#### RECORDS SUPPLIED

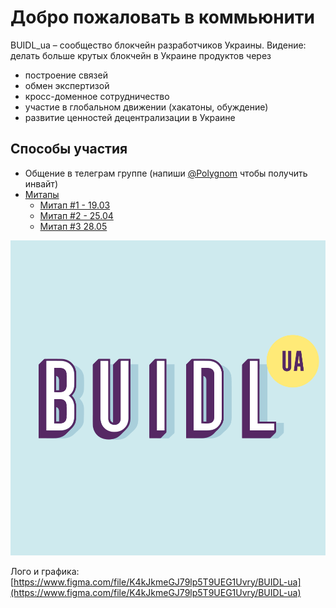 # Добро пожаловать в коммьюнити

BUIDL\_ua – сообщество блокчейн разработчиков Украины. Видение: делать больше крутых блокчейн в Украине продуктов через

* построение связей
* обмен экспертизой
* кросс-доменное сотрудничество
* участие в глобальном движении \(хакатоны, обуждение\)
* развитие ценностей децентрализации в Украине

## Способы участия

* Общение в телеграм группе \(напиши [@Polygnom](https://t.me//Polygnom) чтобы получить инвайт\)
* [Митапы](meetups/)
  * [Митап \#1 - 19.03](meetups/meetup-19.03.md)
  * [Митап \#2 - 25.04](meetups/meetup-25.04.md)
  * [Митап \#3 28.05](meetups/meetup-3-28.05.md)

![](.gitbook/assets/frame-49.png)

Лого и графика: [https://www.figma.com/file/K4kJkmeGJ79lp5T9UEG1Uvry/BUIDL-ua](https://www.figma.com/file/K4kJkmeGJ79lp5T9UEG1Uvry/BUIDL-ua)

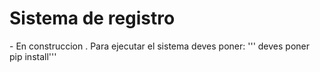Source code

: <h1>Sistema de registro</h1>
- En construccion .
Para ejecutar el sistema deves poner:
''' deves poner pip install'''
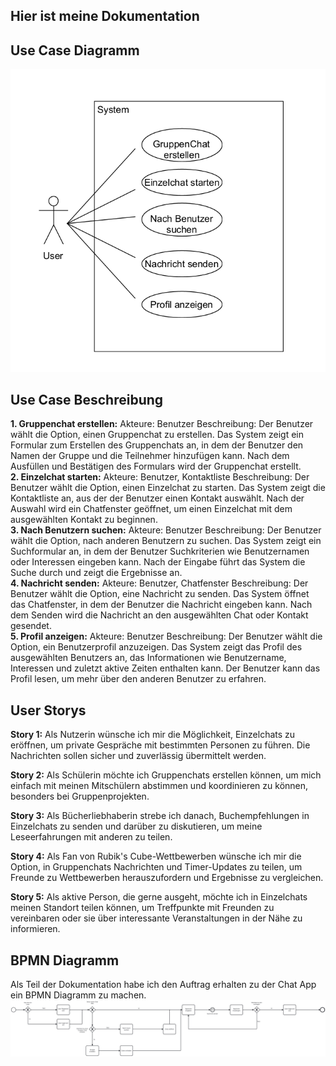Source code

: ## Hier ist meine Dokumentation

## Use Case Diagramm
![Alt text](image.png)

## Use Case Beschreibung

**1. Gruppenchat erstellen:**
Akteure: Benutzer Beschreibung: Der Benutzer wählt die Option, einen Gruppenchat zu erstellen. Das System zeigt ein Formular zum Erstellen des Gruppenchats an, in dem der
Benutzer den Namen der Gruppe und die Teilnehmer hinzufügen kann. Nach dem Ausfüllen und Bestätigen des Formulars wird der Gruppenchat erstellt. <br/>
**2. Einzelchat starten:**
Akteure: Benutzer, Kontaktliste Beschreibung: Der Benutzer wählt die Option, einen Einzelchat zu starten. Das System zeigt die Kontaktliste an, aus der der Benutzer einen
Kontakt auswählt. Nach der Auswahl wird ein Chatfenster geöffnet, um einen Einzelchat mit dem ausgewählten Kontakt zu beginnen. <br/>
**3. Nach Benutzern suchen:**
Akteure: Benutzer Beschreibung: Der Benutzer wählt die Option, nach anderen Benutzern zu suchen. Das System zeigt ein Suchformular an, in dem der Benutzer Suchkriterien wie
Benutzernamen oder Interessen eingeben kann. Nach der Eingabe führt das System die Suche durch und zeigt die Ergebnisse an. <br/>
**4. Nachricht senden:**
Akteure: Benutzer, Chatfenster Beschreibung: Der Benutzer wählt die Option, eine Nachricht zu senden. Das System öffnet das Chatfenster, in dem der Benutzer die Nachricht eingeben
kann. Nach dem Senden wird die Nachricht an den ausgewählten Chat oder Kontakt gesendet. <br/>
**5. Profil anzeigen:** 
Akteure: Benutzer Beschreibung: Der Benutzer wählt die Option, ein Benutzerprofil anzuzeigen. Das System zeigt das Profil des ausgewählten Benutzers an, das Informationen wie
Benutzername, Interessen und zuletzt aktive Zeiten enthalten kann. Der Benutzer kann das Profil lesen, um mehr über den anderen Benutzer zu erfahren.

## User Storys
**Story 1:** Als Nutzerin wünsche ich mir die Möglichkeit, Einzelchats zu eröffnen, um private Gespräche mit bestimmten Personen zu führen. Die Nachrichten sollen sicher und zuverlässig übermittelt
werden.

**Story 2:** Als Schülerin möchte ich Gruppenchats erstellen können, um mich einfach mit meinen Mitschülern abstimmen und koordinieren zu können, besonders bei Gruppenprojekten.

**Story 3:** Als Bücherliebhaberin strebe ich danach, Buchempfehlungen in Einzelchats zu senden und darüber zu diskutieren, um meine Leseerfahrungen mit anderen zu teilen.

**Story 4:** Als Fan von Rubik's Cube-Wettbewerben wünsche ich mir die Option, in Gruppenchats Nachrichten und Timer-Updates zu teilen, um Freunde zu Wettbewerben herauszufordern und Ergebnisse zu
vergleichen.

**Story 5:** Als aktive Person, die gerne ausgeht, möchte ich in Einzelchats meinen Standort teilen können, um Treffpunkte mit Freunden zu vereinbaren oder sie über interessante Veranstaltungen in der
Nähe zu informieren.

## BPMN Diagramm
Als Teil der Dokumentation habe ich den Auftrag erhalten zu der Chat App ein BPMN Diagramm zu machen.
![BPMN](ChatApp.png)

########

Restate word for word each line from the top of the listing down to and including the line that holds "Benutzer den Namen". Drop any pictures.

 # Добро пожаловать в коммьюнити

BUIDL\_ua – сообщество блокчейн разработчиков Украины. Видение: делать больше крутых блокчейн в Украине продуктов через

* построение связей
* обмен экспертизой
* кросс-доменное сотрудничество
* участие в глобальном движении \(хакатоны, обуждение\)
* развитие ценностей децентрализации в Украине

## Способы участия

* Общение в телеграм группе \(напиши [@Polygnom](https://t.me//Polygnom) чтобы получить инвайт\)
* [Митапы](meetups/)
  * [Митап \#1 - 19.03](meetups/meetup-19.03.md)
  * [Митап \#2 - 25.04](meetups/meetup-25.04.md)
  * [Митап \#3 28.05](meetups/meetup-3-28.05.md)

![](.gitbook/assets/frame-49.png)

Лого и графика: [https://www.figma.com/file/K4kJkmeGJ79lp5T9UEG1Uvry/BUIDL-ua](https://www.figma.com/file/K4kJkmeGJ79lp5T9UEG1Uvry/BUIDL-ua)

Source code

: <h1>Sistema de registro</h1>
- En construccion .
Para ejecutar el sistema deves poner:
''' deves poner pip install'''
Source code

: ## Hier ist meine Dokumentation

## Use Case Diagramm
![Alt text](image.png)

## Use Case Beschreibung

**1. Gruppenchat erstellen:**
Akteure: Benutzer Beschreibung: Der Benutzer wählt die Option, einen Gruppenchat zu erstellen. Das System zeigt ein Formular zum Erstellen des Gruppenchats an, in dem der
Benutzer den Namen der Gruppe und die Teilnehmer hinzufügen kann. Nach dem Ausfüllen und Bestätigen des Formulars wird der Gruppenchat erstellt. <br/>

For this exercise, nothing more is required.